I am planning on fitting a rear mounted 55w Lucas reversing spotlight on my BGT. The plan is it can only come on when reverse is selected but can be switched off using an illuminated toggle switch. I am not certain what is required MOT-wise but it seems a sensible way of wiring it all up? Hopefully someone has done this and can save me scrabbling about …..

I will use a relay somewhere near the new light, ideally tapping my new switch into the reversing light switch cable to activate the relay. This will allow me to select if the power goes to the relay 'switch side' when I select reverse.


I will need to run a cable from there to my new switch in the centre console and another from there to the relay.

Any ides of the best place to get at the existing reversing light switch cable and thence into the car?

I will also need to get some power to the new light. Is there anywhere easy in the rear light area. At 55w its under 5 amps so it should be doable? Tap into the rear interior light? I will put an in-line fuse on it if I do go that route.

Thanks

Mike

Mike Dixon

Sounds good Mike-
If the rules are anything like here , any rear facing white light 'has to' be connected through the reversing lights.-OR have an ON indicator light---through reverse is easiest.
A relay makes it easy
Rev. light feed from original rev. lights into one side of the relay--wire from the other side up to your switch on the console to earth (won't need to be fused being an earthing wire)
Then power out to the new light and power in from as you say --somewhere, maybe the fuel pump would be a good supply and already fused, but an extra inline fuse would probably be a good idea---actually you can get relays now with a blade fuse fitting built in-but be aware that only protects from the relay onwards---you are better off having the fuse as close to the power source as possible.
Cheers
willy
William Revit

You don't say the year or whether it already has factory reversing lights. If you have a gearbox reversing light switch that's all it needs for the UK MOT:

"4.6.3. Switching

"Reversing lamps must operate automatically when reverse gear is selected and extinguish when reverse gear is deselected."

You can have a switch that disables it when not needed, but on that wording you can't have it purely manually operated even with a tell-tale so that will govern where you can pick up power i.e. it can only be from the output of the gearbox switch.

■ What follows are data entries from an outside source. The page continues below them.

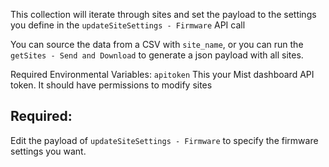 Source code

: This collection will iterate through sites and set the payload to the settings you define in the `updateSiteSettings - Firmware` API call

You can source the data from a CSV with `site_name`, or you can run the `getSites - Send and Download` to generate a json payload with all sites.

Required Environmental Variables:
`apitoken` This your Mist dashboard API token.  It should have permissions to modify sites

## Required:

Edit the payload of `updateSiteSettings - Firmware` to specify the firmware settings you want. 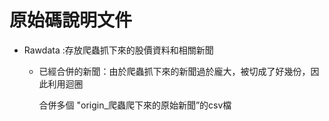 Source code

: # 原始碼說明文件

- Rawdata :存放爬蟲抓下來的股價資料和相關新聞

  - 已經合併的新聞：由於爬蟲抓下來的新聞過於龐大，被切成了好幾份，因此利用迴圈

    合併多個 "origin_爬蟲爬下來的原始新聞”的csv檔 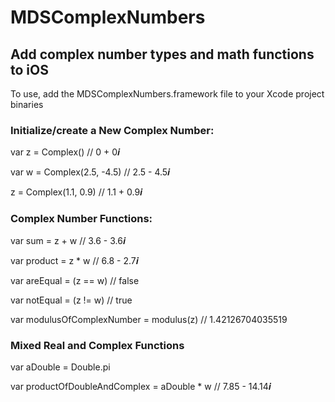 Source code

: # MDSComplexNumbers
## Add complex number types and math functions to iOS
To use, add the MDSComplexNumbers.framework file to your Xcode project binaries

### Initialize/create a New Complex Number:
var z = Complex() // 0 + 0𝒊

var w = Complex(2.5, -4.5) // 2.5 - 4.5𝒊

z = Complex(1.1, 0.9) // 1.1 + 0.9𝒊

### Complex Number Functions:
var sum = z + w // 3.6 - 3.6𝒊

var product = z * w // 6.8 - 2.7𝒊

var areEqual = (z == w) // false

var notEqual = (z != w) // true

var modulusOfComplexNumber = modulus(z) // 1.42126704035519

### Mixed Real and Complex Functions
var aDouble = Double.pi

var productOfDoubleAndComplex = aDouble * w // 7.85 - 14.14𝒊

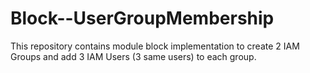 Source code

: # Block--UserGroupMembership

This repository contains module block implementation to create 2 IAM Groups and add 3 IAM Users (3 same users) to each group.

If you already have that switch find where the gearbox harness joins the main and rear harnesses in the mass of bullet connectors by the RHD master cylinders. Green carries fused ignition 12v from the main harness to the gearbox switch and green/brown brings it back to the rear harness for the lights - assuming you already have them or a rear harness equipped for them.

If you choose to fit a relay and/or manual over-ride then you would fit it there, and perhaps a fuse if you pick up an unfused 12v supply, connecting the lamp to the green/brown in the boot.

Incidentally as far as I'm aware no MGB came out of the factory with the fuel pump fused, but it could be something that was added to Aussie-built cars. Certainly needed, both mine came to me having suffered a short at the pump which damaged main and rear harnesses, as well as several I have worked on. The best place to fit one is in that mass of connectors where the white wire in the rear harness joins the main harness, and in-line fuse with bullets at each end is all that is needed.
paulh4

Too true Paul--had forgotten the fuel pump ran off the white unfused circuit.
I think---Mike uses his car in a bit of competition and jt's best to keep things as simple as possible on any racer
Easiest/simplest place for the relay for the new Reversing light would be down the back close to where the light is--- so
with the new light mounted out the back then i'd mount the relay on the inside of the back panel near one of the original reversing lights out of the way there somewhere and wire it up with the shortest run cables possible(just to keep it simple-)
Relay wiring would be-
pin
86-connect to original rev,light power wire green/brown
85-connect to the console switch-and switch to earth
87- to new reversing light
30- Power supply from either the fuel pump power supply which you should be able to pick up from at the rh front corner of the boot floor--can't remember what model your GT is but if it's a later one the end of the fuel pump will be poking through a grommet into the inside of the car just there with the power wire on the end but if it's an earlier car the wire will be there on top of the floor going through to underneath through a grommet.---OR--- if your car is a 68 onwards it'll have a hatchlight switch and you could tap into the fused purple supply wire at the switch. Either or would work. but yeah if you're going to use the fuel pump power a fuse would be a good idea-
willy
William Revit

Hatch light 12v supply has a bullet connector down by the offside rear light cluster and revering light (shared with the HRW feed), but although it's fused it's also live all the time.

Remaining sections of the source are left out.